● **EXERCISE**
Among the lines of this material, find those holding the word "turn" and report how many there are, with nothing added.

● **DATA**

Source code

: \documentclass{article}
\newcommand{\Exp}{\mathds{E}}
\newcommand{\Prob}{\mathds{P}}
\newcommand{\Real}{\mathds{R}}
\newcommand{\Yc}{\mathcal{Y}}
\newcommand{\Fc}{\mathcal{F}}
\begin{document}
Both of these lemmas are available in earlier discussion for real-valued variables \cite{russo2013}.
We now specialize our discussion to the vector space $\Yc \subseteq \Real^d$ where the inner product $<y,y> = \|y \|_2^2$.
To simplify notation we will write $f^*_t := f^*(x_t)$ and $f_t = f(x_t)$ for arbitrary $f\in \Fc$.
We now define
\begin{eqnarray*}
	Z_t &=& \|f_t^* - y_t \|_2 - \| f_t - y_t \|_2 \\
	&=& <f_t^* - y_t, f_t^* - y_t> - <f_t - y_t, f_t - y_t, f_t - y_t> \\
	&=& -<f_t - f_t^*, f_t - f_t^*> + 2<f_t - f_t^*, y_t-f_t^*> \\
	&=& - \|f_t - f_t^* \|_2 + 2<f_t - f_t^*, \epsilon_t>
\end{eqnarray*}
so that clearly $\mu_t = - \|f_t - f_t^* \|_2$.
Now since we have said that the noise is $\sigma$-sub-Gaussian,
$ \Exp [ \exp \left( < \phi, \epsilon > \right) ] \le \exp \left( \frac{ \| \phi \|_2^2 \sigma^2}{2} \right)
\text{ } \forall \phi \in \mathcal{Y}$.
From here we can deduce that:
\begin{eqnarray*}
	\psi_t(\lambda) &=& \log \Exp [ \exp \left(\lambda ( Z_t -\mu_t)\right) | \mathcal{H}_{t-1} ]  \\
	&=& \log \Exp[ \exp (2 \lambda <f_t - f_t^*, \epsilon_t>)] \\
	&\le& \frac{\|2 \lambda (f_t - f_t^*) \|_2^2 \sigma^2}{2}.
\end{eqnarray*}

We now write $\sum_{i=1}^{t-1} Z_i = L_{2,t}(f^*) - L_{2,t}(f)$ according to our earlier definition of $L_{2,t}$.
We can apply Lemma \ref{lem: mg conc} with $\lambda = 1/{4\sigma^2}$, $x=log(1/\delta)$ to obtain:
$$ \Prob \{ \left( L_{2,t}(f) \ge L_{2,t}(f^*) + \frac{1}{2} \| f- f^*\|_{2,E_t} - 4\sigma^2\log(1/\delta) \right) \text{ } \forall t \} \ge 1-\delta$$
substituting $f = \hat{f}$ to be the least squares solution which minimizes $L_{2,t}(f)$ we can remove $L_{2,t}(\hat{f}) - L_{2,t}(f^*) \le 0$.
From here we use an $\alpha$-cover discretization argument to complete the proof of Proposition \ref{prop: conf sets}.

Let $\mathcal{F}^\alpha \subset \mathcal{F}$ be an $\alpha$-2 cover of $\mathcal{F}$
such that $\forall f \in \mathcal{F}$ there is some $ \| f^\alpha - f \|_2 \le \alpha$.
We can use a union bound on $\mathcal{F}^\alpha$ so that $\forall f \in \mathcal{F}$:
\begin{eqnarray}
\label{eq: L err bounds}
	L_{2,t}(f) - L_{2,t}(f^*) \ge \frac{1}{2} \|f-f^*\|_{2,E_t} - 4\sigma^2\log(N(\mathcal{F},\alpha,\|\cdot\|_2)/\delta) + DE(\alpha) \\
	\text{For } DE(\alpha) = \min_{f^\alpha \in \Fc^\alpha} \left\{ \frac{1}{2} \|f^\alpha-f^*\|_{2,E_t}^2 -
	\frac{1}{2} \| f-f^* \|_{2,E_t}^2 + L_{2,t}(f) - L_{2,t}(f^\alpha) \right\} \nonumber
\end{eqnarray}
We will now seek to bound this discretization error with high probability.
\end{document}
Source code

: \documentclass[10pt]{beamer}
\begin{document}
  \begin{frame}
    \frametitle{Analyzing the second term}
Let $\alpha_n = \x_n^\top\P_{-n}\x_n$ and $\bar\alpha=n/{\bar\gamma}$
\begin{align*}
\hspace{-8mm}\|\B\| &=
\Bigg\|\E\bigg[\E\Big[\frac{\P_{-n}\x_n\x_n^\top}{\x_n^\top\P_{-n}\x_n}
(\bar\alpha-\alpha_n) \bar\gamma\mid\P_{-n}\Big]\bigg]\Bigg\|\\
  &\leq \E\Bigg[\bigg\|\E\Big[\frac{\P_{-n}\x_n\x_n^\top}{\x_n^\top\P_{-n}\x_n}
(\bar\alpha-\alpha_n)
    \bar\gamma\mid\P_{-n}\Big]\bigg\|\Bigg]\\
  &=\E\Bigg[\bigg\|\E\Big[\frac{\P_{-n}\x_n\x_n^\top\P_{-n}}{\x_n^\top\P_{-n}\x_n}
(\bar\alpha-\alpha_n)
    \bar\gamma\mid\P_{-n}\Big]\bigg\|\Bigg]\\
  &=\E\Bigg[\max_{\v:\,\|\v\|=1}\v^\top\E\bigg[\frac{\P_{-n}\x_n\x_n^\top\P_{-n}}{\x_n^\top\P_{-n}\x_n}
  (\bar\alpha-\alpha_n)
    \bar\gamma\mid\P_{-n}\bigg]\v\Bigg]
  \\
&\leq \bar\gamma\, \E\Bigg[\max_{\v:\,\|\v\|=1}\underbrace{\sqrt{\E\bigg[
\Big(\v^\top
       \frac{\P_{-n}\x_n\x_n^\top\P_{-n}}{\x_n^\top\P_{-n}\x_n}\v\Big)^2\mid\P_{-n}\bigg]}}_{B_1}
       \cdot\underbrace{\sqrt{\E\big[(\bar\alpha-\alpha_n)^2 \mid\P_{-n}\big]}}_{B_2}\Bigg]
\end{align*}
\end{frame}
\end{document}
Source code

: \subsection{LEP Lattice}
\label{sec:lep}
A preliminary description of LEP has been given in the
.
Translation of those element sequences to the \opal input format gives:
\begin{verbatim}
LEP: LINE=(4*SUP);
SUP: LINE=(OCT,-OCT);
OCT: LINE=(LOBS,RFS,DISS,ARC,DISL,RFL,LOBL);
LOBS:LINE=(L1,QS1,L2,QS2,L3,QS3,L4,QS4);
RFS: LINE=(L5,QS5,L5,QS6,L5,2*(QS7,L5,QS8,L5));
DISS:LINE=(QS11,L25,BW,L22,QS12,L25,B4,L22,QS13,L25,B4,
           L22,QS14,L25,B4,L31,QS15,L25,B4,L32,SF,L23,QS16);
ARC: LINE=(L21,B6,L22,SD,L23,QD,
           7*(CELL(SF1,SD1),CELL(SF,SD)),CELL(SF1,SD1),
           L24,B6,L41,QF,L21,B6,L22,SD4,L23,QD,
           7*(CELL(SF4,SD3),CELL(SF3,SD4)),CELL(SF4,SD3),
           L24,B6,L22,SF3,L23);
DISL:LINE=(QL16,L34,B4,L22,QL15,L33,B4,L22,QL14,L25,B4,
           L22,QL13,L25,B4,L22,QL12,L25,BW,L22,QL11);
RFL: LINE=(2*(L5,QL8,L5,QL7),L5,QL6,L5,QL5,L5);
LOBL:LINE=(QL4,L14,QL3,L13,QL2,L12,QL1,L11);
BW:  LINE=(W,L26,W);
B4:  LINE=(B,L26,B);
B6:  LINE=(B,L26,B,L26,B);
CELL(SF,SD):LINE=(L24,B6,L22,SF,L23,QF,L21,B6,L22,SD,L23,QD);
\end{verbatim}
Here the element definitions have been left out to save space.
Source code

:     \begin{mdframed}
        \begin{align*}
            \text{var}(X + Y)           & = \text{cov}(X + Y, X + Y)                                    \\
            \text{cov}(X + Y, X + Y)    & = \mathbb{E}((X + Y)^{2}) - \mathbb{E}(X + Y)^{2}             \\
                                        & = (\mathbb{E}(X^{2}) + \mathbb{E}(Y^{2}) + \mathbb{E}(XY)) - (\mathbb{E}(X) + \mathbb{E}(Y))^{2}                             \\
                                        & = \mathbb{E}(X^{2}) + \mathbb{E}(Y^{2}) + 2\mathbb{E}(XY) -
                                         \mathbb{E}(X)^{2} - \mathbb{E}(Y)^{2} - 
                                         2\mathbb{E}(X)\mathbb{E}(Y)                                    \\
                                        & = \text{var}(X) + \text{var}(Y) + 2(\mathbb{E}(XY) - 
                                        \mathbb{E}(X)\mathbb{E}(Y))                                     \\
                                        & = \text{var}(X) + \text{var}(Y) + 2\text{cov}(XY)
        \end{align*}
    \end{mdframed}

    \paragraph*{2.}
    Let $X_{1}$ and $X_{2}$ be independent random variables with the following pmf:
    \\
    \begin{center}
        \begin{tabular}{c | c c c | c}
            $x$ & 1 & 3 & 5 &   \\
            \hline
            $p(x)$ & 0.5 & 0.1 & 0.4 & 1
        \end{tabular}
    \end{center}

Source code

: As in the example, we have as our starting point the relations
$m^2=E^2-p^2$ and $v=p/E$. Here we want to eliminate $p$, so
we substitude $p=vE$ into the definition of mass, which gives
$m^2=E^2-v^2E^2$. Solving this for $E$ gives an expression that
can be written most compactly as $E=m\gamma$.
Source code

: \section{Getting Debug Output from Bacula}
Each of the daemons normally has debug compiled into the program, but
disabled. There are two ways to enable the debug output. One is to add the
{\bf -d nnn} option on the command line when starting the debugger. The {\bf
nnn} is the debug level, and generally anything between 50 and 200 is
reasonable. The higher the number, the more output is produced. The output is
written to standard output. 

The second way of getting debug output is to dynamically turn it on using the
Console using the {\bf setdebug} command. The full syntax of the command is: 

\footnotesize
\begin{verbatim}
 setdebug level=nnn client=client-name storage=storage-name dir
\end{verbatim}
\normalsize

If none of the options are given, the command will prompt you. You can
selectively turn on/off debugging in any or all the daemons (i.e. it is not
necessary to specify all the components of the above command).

● **RESULT BELOW**
2